# [RECORDS FOR THE TASK]
-----

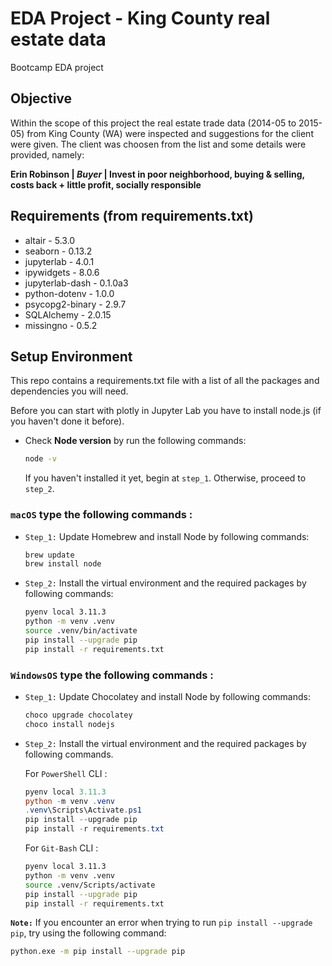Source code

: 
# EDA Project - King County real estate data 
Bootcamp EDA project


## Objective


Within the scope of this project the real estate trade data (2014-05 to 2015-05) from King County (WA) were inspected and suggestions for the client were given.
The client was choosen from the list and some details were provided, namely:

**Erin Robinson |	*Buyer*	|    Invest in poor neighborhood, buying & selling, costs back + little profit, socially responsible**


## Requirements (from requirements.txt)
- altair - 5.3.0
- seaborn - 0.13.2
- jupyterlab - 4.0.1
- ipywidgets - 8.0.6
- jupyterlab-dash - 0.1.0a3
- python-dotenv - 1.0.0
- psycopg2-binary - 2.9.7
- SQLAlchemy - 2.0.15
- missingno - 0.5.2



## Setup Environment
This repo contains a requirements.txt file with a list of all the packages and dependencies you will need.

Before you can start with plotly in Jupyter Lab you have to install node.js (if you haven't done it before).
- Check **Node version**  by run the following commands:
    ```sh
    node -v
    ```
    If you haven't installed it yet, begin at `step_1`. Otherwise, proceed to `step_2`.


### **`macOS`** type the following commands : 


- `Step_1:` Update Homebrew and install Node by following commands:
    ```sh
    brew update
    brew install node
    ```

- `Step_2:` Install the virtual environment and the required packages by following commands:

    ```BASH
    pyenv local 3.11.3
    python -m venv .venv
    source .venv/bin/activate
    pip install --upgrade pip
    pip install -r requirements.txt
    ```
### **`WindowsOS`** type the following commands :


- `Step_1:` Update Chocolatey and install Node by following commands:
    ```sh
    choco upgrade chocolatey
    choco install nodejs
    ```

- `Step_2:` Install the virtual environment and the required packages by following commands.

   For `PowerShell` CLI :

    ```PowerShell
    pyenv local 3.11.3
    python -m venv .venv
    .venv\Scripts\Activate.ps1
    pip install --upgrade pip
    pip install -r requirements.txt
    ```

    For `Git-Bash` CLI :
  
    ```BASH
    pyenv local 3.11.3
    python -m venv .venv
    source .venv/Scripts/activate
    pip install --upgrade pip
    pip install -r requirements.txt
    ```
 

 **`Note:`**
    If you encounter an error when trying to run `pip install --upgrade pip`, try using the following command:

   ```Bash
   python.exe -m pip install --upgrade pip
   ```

-----

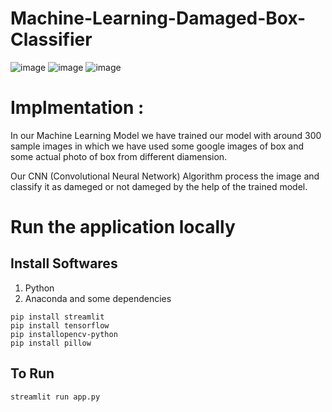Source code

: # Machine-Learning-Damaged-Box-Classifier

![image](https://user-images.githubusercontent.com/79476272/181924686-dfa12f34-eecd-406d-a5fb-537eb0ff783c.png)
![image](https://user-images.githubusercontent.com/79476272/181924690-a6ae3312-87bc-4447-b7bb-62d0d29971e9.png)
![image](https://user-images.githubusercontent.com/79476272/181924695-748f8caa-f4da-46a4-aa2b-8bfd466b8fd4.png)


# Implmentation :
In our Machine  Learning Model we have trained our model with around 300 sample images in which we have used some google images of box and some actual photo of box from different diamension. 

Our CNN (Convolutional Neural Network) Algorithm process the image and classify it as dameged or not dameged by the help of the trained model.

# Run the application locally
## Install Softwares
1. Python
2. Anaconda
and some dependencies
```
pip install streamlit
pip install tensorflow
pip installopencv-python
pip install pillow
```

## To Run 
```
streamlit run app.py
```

-----

# [WHAT IS BEING ASKED]
The answer is each line in which the word "Machine" occurs, copied from the material above.

# [SOLUTION TO THIS PROBLEM]
: # Machine-Learning-Damaged-Box-Classifier
In our Machine  Learning Model we have trained our model with around 300 sample images in which we have used some google images of box and some actual photo of box from different diamension. 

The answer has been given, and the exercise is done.